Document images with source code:
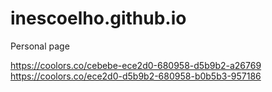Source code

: # inescoelho.github.io
Personal page

https://coolors.co/cebebe-ece2d0-680958-d5b9b2-a26769
https://coolors.co/ece2d0-d5b9b2-680958-b0b5b3-957186
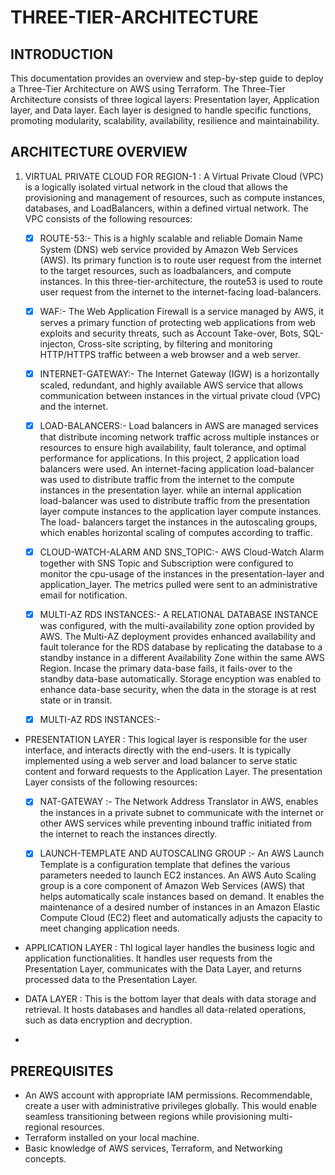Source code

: #                                              THREE-TIER-ARCHITECTURE

## INTRODUCTION

This documentation provides an overview and step-by-step guide to deploy a Three-Tier Architecture on AWS using Terraform. The Three-Tier Architecture consists of three logical layers: Presentation layer, Application layer, and Data layer. Each layer is designed to handle specific functions, promoting modularity, scalability, availability, resilience and maintainability.

## ARCHITECTURE OVERVIEW

1. VIRTUAL PRIVATE CLOUD FOR REGION-1 : A Virtual Private Cloud (VPC) is a logically isolated virtual network in the cloud that allows 
   the provisioning and management of resources, such as compute instances, databases, and LoadBalancers, within a defined virtual 
   network.
  The VPC consists of the following resources:

     - [x] ROUTE-53:- This is a highly scalable and reliable Domain Name System (DNS) web service provided by Amazon Web Services (AWS).
           Its primary function is to route user request from the internet to the target resources, such as loadbalancers, and compute 
           instances. In this three-tier-architecture, the route53 is used to route user request from the internet to the internet-facing            load-balancers.
           
     - [x] WAF:- The Web Application Firewall is a service managed by AWS, it serves a primary function of  protecting web applications 
           from web exploits and security threats, such as Account Take-over, Bots, SQL-injecton, Cross-site scripting, by filtering and 
           monitoring HTTP/HTTPS traffic between a web browser and a web server.
           
     - [x] INTERNET-GATEWAY:- The Internet Gateway (IGW) is a horizontally scaled, redundant, and highly available AWS service that 
           allows communication between instances in the virtual private cloud (VPC) and the internet.
           
     - [x] LOAD-BALANCERS:- Load balancers in AWS are managed services that distribute incoming network traffic across multiple instances 
           or resources to ensure high availability, fault tolerance, and optimal performance for applications. In this project, 2 
           application load balancers were used. An internet-facing application load-balancer was used to distribute traffic from the 
           internet to the compute instances in the presentation layer. while an internal application load-balancer was used to 
           distribute traffic from the presentation layer compute instances to the application layer compute instances. The load- 
           balancers target the instances in the autoscaling groups, which enables horizontal scaling of computes according to traffic.  
           
     - [x] CLOUD-WATCH-ALARM AND SNS_TOPIC:- AWS Cloud-Watch Alarm together with SNS Topic and Subscription were configured to monitor 
           the cpu-usage of the instances in the presentation-layer and application_layer. The metrics pulled were sent to an 
           administrative email for notification.
           
     - [x] MULTI-AZ RDS INSTANCES:- A RELATIONAL DATABASE INSTANCE was configured, with the multi-availability zone option provided by 
           AWS. The Multi-AZ deployment provides enhanced availability and fault tolerance for the RDS database by replicating the 
           database to a standby instance in a different Availability Zone within the same AWS Region. Incase the primary data-base 
           fails, it fails-over to the standby data-base automatically. Storage encyption was enabled to enhance data-base security, when 
           the data in the storage is at rest state or in transit.
           
     - [x] MULTI-AZ RDS INSTANCES:- 

           
           

             

           
  
- PRESENTATION LAYER : This logical layer is responsible  for the user interface, and interacts directly with the end-users. It is typically implemented using a web server and load balancer to serve static content and forward requests to the Application Layer.
  The presentation Layer consists of the following resources:
  
    - [x] NAT-GATEWAY :- The Network Address Translator in AWS, enables the instances in a private subnet to  communicate with the internet or other AWS services while preventing inbound traffic initiated from the internet to reach the instances directly.
          
    - [x] LAUNCH-TEMPLATE AND AUTOSCALING GROUP :- An AWS Launch Template is a configuration template that defines the various parameters needed to launch EC2 instances. An AWS Auto Scaling group is a core component of Amazon Web Services (AWS) that helps automatically scale instances based on demand. It enables the maintenance of a desired number of instances in an Amazon Elastic Compute Cloud (EC2) fleet and automatically adjusts the capacity to meet changing application needs.
  
- APPLICATION LAYER : ThI logical layer handles the business logic and application functionalities. It handles user requests from the Presentation Layer, communicates with the Data Layer, and returns processed data to the Presentation Layer.
- DATA LAYER : This is the bottom layer that deals with data storage and retrieval. It hosts databases and handles all data-related operations, such as data encryption and decryption.
- 
## PREREQUISITES
- An AWS account with appropriate IAM permissions. Recommendable, create a user with administrative privileges globally. This would enable seamless transitioning between regions while provisioning multi-regional resources.
- Terraform installed on your local machine.
- Basic knowledge of AWS services, Terraform, and Networking concepts.
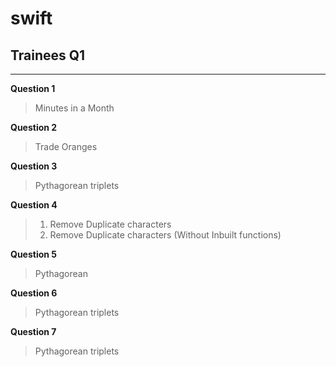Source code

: # swift

## Trainees Q1
---

**Question 1** 
> Minutes in a Month

**Question 2** 
> Trade Oranges

**Question 3**
> Pythagorean triplets

**Question 4**
> 1. Remove Duplicate characters
> 2. Remove Duplicate characters (Without Inbuilt functions)

**Question 5**
> Pythagorean 

**Question 6**
> Pythagorean triplets

**Question 7**
> Pythagorean triplets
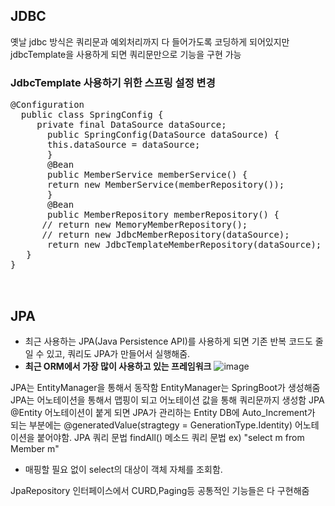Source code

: ## JDBC
옛날 jdbc 방식은 쿼리문과 예외처리까지 다 들어가도록 코딩하게 되어있지만 jdbcTemplate을 사용하게 되면 쿼리문만으로 기능을 구현 가능
### JdbcTemplate 사용하기 위한 스프링 설정 변경
<pre>
@Configuration
  public class SpringConfig {
     private final DataSource dataSource;
       public SpringConfig(DataSource dataSource) {
       this.dataSource = dataSource;
       }
       @Bean
       public MemberService memberService() {
       return new MemberService(memberRepository());
       }
       @Bean
       public MemberRepository memberRepository() {
      // return new MemoryMemberRepository();
      // return new JdbcMemberRepository(dataSource);
       return new JdbcTemplateMemberRepository(dataSource);
   }
}


</pre>


## JPA
- 최근 사용하는 JPA(Java Persistence API)를 사용하게 되면 기존 반복 코드도 줄일 수 있고, 쿼리도 JPA가 만들어서 실행해줌. 
- **최근 ORM에서 가장 많이 사용하고 있는 프레임워크**
![image](https://user-images.githubusercontent.com/59104703/163537430-5e4c3774-e050-440d-a23c-b5fa70482740.png)

JPA는 EntityManager을 통해서 동작함 EntityManager는 SpringBoot가 생성해줌
JPA는 어노테이션을 통해서 맵핑이 되고 어노테이션 값을 통해 쿼리문까지 생성함
JPA @Entity 어노테이션이 붙게 되면 JPA가 관리하는 Entity
DB에 Auto_Increment가 되는 부분에는 @generatedValue(stragtegy = GenerationType.Identity) 어노테이션을 붙어야함.
JPA 쿼리 문법
findAll() 메소드 쿼리 문법 ex) "select m from Member m" 
- 매핑할 필요 없이 select의 대상이 객체 자체를 조회함.

JpaRepository 인터페이스에서 CURD,Paging등 공통적인 기능들은 다 구현해줌
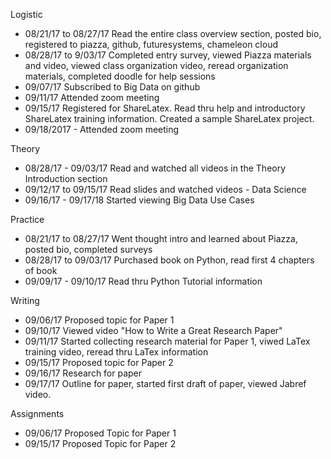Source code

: 
Logistic

* 08/21/17 to 08/27/17 Read the entire class overview section, posted bio, registered to piazza, github, futuresystems, chameleon cloud
* 08/28/17 to 9/03/17 Completed entry survey, viewed Piazza materials and video, viewed class organization video, reread organization materials, completed doodle for help sessions
* 09/07/17 Subscribed to Big Data on github
* 09/11/17 Attended zoom meeting
* 09/15/17 Registered for ShareLatex. Read thru help and introductory ShareLatex training information. Created a sample ShareLatex project. 
* 09/18/2017 - Attended zoom meeting


Theory

* 08/28/17 - 09/03/17 Read and watched all videos in the Theory Introduction section
* 09/12/17 to 09/15/17 Read slides and watched videos - Data Science 
* 09/16/17 - 09/17/18 Started viewing Big Data Use Cases

Practice

* 08/21/17 to 08/27/17  Went thought intro and learned about Piazza, posted bio, completed surveys
* 08/28/17 to 09/03/17  Purchased book on Python, read first 4 chapters of book
* 09/09/17 - 09/10/17   Read thru Python Tutorial information

Writing

* 09/06/17 Proposed topic for Paper 1
* 09/10/17 Viewed video "How to Write a Great Research Paper"
* 09/11/17 Started collecting research material for Paper 1, viwed LaTex training video, reread thru LaTex information 
* 09/15/17 Proposed topic for Paper 2
* 09/16/17 Research for paper
* 09/17/17 Outline for paper, started first draft of paper, viewed Jabref video. 

Assignments

* 09/06/17 Proposed Topic for Paper 1
* 09/15/17 Proposed Topic for Paper 2

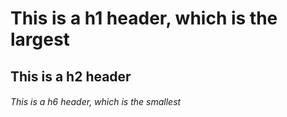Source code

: # This is a h1 header, which is the largest #
## This is a h2 header ##
###### This is a h6 header, which is the smallest ######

== GOAL OF THE EXERCISE ==
Since the pictures are not part of the copy, please transcribe only the lines above from the one with "findAll() 메소드 쿼리" through the one with "09/10/17 Viewed video", exactly and with both ends.

== ANSWER ==
findAll() 메소드 쿼리 문법 ex) "select m from Member m" 
- 매핑할 필요 없이 select의 대상이 객체 자체를 조회함.

JpaRepository 인터페이스에서 CURD,Paging등 공통적인 기능들은 다 구현해줌
Source code

: 
Logistic

* 08/21/17 to 08/27/17 Read the entire class overview section, posted bio, registered to piazza, github, futuresystems, chameleon cloud
* 08/28/17 to 9/03/17 Completed entry survey, viewed Piazza materials and video, viewed class organization video, reread organization materials, completed doodle for help sessions
* 09/07/17 Subscribed to Big Data on github
* 09/11/17 Attended zoom meeting
* 09/15/17 Registered for ShareLatex. Read thru help and introductory ShareLatex training information. Created a sample ShareLatex project. 
* 09/18/2017 - Attended zoom meeting


Theory

* 08/28/17 - 09/03/17 Read and watched all videos in the Theory Introduction section
* 09/12/17 to 09/15/17 Read slides and watched videos - Data Science 
* 09/16/17 - 09/17/18 Started viewing Big Data Use Cases

Practice

* 08/21/17 to 08/27/17  Went thought intro and learned about Piazza, posted bio, completed surveys
* 08/28/17 to 09/03/17  Purchased book on Python, read first 4 chapters of book
* 09/09/17 - 09/10/17   Read thru Python Tutorial information

Writing

* 09/06/17 Proposed topic for Paper 1
* 09/10/17 Viewed video "How to Write a Great Research Paper"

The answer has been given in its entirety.